◆ **WHAT THE EXERCISE ASKS**:
The listing below contains a span that opens with the line containing "has been being merged" and closes with the line containing "The whole project". Return that span exactly.

***** DATA SHOWN

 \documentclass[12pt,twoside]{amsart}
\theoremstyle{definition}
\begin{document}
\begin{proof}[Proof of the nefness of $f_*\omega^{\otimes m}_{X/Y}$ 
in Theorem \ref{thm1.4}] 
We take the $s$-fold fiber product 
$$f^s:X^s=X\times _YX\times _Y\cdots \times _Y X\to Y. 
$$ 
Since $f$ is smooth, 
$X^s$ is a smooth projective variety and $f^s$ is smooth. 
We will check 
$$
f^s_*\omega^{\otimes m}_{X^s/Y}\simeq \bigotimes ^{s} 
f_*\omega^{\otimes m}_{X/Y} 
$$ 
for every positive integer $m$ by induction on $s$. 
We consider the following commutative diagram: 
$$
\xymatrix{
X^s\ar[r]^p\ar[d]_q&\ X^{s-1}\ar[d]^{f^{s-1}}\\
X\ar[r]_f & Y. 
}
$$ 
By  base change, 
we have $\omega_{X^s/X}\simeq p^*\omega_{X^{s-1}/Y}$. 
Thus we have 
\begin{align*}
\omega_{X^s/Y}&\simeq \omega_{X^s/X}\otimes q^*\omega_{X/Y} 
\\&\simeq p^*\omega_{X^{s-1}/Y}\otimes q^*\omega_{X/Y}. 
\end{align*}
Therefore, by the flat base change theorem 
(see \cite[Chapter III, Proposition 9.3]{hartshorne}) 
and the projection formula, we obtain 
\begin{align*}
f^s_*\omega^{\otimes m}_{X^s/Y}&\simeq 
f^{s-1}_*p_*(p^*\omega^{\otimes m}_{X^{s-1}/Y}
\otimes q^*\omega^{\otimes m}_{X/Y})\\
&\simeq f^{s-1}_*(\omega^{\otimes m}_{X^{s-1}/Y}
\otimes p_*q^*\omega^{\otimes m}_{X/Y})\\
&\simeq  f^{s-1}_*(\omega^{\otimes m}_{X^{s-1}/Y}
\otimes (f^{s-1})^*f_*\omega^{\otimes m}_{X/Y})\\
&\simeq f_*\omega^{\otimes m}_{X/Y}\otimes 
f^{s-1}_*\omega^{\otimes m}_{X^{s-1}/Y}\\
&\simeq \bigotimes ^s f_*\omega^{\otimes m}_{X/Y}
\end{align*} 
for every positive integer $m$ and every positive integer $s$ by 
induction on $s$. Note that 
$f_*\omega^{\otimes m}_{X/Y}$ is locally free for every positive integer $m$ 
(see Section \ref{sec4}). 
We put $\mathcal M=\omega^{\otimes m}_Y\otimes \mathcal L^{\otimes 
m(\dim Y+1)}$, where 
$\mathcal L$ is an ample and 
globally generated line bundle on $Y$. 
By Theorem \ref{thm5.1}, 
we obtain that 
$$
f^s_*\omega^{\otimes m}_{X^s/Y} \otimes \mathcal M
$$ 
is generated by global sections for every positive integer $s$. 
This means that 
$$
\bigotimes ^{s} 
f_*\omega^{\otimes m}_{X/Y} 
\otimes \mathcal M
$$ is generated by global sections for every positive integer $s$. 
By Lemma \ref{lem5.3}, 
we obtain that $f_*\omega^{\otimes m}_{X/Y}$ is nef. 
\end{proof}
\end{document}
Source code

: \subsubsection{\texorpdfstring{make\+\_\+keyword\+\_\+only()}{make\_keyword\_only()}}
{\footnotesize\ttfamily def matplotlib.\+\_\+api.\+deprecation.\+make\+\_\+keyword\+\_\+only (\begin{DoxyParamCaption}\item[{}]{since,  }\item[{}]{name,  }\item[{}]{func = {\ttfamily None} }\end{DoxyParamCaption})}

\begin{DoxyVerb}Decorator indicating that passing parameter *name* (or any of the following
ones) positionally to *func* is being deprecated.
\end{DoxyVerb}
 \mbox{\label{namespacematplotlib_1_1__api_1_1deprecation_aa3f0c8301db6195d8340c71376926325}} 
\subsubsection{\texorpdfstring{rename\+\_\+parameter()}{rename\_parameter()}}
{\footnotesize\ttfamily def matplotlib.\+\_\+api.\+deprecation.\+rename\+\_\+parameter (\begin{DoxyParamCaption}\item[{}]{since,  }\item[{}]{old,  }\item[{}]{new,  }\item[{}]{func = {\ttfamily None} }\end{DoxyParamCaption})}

**********
***** DATA SHOWN

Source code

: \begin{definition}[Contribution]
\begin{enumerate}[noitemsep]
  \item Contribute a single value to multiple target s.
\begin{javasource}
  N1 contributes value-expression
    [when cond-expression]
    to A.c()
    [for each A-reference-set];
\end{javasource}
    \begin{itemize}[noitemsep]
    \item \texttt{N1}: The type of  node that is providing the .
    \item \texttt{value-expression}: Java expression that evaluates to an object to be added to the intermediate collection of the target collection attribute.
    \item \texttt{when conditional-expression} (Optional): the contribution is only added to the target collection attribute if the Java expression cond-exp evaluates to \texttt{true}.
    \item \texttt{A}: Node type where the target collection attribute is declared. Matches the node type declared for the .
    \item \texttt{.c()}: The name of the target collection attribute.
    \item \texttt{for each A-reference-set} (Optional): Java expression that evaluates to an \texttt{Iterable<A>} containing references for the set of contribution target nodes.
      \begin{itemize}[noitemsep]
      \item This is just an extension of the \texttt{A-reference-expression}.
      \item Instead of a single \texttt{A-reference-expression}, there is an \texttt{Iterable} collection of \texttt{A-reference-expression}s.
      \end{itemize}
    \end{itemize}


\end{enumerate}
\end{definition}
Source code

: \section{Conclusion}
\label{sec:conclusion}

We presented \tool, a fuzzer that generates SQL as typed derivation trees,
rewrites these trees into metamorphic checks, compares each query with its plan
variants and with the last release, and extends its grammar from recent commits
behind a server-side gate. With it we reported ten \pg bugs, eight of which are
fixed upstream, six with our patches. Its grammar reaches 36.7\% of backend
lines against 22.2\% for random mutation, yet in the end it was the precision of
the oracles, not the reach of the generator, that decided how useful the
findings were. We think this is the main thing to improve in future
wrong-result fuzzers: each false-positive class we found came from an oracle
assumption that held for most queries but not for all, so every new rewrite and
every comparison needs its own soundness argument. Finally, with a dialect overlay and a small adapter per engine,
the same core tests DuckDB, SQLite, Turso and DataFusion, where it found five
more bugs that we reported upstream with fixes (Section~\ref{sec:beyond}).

**********
***** DATA SHOWN

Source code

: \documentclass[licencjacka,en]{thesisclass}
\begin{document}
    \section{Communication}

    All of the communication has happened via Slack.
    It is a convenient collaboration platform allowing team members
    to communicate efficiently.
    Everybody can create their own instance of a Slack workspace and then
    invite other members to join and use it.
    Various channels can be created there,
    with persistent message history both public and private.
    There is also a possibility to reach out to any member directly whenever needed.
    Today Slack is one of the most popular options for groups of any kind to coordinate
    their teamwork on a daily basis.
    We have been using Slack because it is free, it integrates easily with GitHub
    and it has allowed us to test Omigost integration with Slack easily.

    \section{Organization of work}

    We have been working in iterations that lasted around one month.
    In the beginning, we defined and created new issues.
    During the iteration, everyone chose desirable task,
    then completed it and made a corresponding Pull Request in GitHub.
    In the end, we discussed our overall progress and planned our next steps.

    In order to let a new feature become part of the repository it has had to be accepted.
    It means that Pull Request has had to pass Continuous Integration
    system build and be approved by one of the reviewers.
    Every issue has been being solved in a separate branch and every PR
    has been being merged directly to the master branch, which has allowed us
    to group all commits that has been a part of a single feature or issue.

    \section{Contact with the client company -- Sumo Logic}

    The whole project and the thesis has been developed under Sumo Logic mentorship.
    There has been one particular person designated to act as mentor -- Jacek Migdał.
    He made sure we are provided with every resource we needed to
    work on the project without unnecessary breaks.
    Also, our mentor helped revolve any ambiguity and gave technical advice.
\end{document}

**********

◆ **RESULT**:
    has been being merged directly to the master branch, which has allowed us
    to group all commits that has been a part of a single feature or issue.

    \section{Contact with the client company -- Sumo Logic}

    The whole project and the thesis has been developed under Sumo Logic mentorship.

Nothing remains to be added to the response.